# 47382

WARHOL, Andy; SHORE, Stephen; MORRISSEY, Paul; Ondine; Nico

Andy Warhol’s Index (Book)

$1,100.00 AUD

With assistance of Stephen Shore, Paul Morrissey, Ondine, Nico, Christopher Cerf, Alan Rinzler, Gerald Harrison, Akihito Shirakawa and particularly David Paul. Several photographs by Nat Finkelstein. Factory fotos by Billy Name. New York: Random House, 1967. Quarto, First edition, silver card ‘tinfoil’ wrappers (a few handling creases, front free endpaper beginning to ‘unglue’ from upper panel, text block shaken), pp. [76], with various movable parts.
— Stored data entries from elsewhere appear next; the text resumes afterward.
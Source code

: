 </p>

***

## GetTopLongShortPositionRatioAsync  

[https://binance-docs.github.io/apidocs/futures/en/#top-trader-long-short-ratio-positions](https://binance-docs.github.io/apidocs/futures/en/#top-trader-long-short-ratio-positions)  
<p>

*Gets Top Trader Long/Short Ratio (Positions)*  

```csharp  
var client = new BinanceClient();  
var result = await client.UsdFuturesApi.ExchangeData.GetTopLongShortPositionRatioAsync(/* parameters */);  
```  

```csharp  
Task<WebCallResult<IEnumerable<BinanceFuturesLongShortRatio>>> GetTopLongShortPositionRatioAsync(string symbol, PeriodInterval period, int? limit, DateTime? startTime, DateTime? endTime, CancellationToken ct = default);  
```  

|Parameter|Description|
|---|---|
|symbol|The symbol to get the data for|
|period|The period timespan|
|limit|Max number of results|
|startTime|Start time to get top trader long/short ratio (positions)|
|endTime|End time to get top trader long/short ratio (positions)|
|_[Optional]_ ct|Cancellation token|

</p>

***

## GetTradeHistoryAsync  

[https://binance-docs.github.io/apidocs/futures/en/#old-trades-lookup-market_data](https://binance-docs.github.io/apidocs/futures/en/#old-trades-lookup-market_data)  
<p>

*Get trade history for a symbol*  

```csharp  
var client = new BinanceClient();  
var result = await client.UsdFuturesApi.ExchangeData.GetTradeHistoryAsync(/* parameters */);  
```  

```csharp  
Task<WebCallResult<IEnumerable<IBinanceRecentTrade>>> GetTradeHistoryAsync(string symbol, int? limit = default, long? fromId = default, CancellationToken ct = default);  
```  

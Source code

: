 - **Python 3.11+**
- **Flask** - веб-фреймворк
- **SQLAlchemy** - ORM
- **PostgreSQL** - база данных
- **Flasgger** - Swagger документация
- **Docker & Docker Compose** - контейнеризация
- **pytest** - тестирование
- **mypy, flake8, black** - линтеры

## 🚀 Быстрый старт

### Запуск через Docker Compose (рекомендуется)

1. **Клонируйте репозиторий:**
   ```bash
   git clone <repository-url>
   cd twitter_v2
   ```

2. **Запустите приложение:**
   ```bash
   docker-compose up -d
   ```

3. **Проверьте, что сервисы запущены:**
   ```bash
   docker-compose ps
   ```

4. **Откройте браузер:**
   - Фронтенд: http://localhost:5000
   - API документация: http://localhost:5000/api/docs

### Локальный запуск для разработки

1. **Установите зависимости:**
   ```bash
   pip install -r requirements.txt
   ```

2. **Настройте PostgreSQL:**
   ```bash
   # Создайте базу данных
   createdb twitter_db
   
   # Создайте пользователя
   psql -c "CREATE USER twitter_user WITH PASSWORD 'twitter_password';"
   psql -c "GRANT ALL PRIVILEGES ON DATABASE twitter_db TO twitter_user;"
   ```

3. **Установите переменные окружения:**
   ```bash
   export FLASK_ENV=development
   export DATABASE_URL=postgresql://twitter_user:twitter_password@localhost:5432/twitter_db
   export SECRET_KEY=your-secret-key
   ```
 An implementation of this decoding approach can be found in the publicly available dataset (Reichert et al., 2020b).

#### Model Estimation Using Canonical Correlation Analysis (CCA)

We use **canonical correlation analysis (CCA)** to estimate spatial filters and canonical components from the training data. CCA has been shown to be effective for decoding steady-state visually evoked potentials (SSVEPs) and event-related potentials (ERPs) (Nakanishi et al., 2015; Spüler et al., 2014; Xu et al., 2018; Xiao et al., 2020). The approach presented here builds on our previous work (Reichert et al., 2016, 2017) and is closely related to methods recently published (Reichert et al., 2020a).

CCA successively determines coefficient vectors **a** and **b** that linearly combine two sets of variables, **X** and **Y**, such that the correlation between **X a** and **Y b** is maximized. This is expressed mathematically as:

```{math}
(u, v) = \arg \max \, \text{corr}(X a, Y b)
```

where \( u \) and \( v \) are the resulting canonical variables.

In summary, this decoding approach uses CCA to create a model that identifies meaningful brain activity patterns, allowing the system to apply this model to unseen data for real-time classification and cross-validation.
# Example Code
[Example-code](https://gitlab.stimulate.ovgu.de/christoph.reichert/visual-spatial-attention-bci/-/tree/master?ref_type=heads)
The book was printed with two variant bindings : a hardcover with lenticular cover and a softcover, of which this is a good, complete example.

Index may be regarded as both a component of and a reflection on one of the most daring and experimental phases of Warhol’s career, running from the May 1965 announcement of his ‘retirement’ from painting to the February 1968 abandonment of the East 47th Street Factory for offices on Union Square – a period that, as a whole, has also remained surprisingly overlooked within art history … Appearing to reviewers as “an index to all his thoughts”, Index encapsulates the full range of Warhol’s contemporary endeavours, from the temporarily abandoned silkscreen paintings and sculptures to silver pillows, cow wallpaper, films, video experiments, audiotape projects … photography, fashion, music and the Exploding Plastic Inevitable (EPI), the multimedia spectacle surrounding Velvet Underground concerts… Index presents Warhol simultaneously at his most populist and his most uncompromising, eschewing the camp appropriation of mainstream commercial projects in favor of a remarkably candid foregrounding of homosexuality, transvestism, sadomasochism and illicit drugs ‘ – Branden W. Joseph, White light / white noise, contained in Andy Warhol : From A to B and Back Again, Whitney Museum of American Art, New York, 2018, p. 43.

Index includes ten inserts or feature pages designed by Warhol with the intent of making Index an adult book of childlike wonder. The special features include:

  1. Pop-up castle (in good working order)
  2. Accordion-pleated squeeze toy (the ‘squeak’ still squeaking)
  3. Pop-up Bi-plane (in good order)
  4. spring-mounted “Chelsea Girls” promotional disc (intact and fine)
  5. cardboard photographic polyhedron (still attached with its string)
  6. previously unreleased Lou Reed Velvet Underground flexi-disc (detached but intact)
  7. “nose job” overlay (fine)
  8. pop-up Hunt’s Tomato Paste can (good working order)
  9. “For a Big Surprise” faux LSD Andy Warhol blotters (eight of ten present)
  10. the balloon melted and pages adhered as common

Andy Warhol’s Index (Book) is notoriously difficult to find complete with all its ephemeral components, and in good condition. With the exception of the plastic balloon (which unless removed at the time, invariably melts into the pages of Warhol’s wonderbook), this is a particularly fine example of what is regarded as the artist’s first photobook.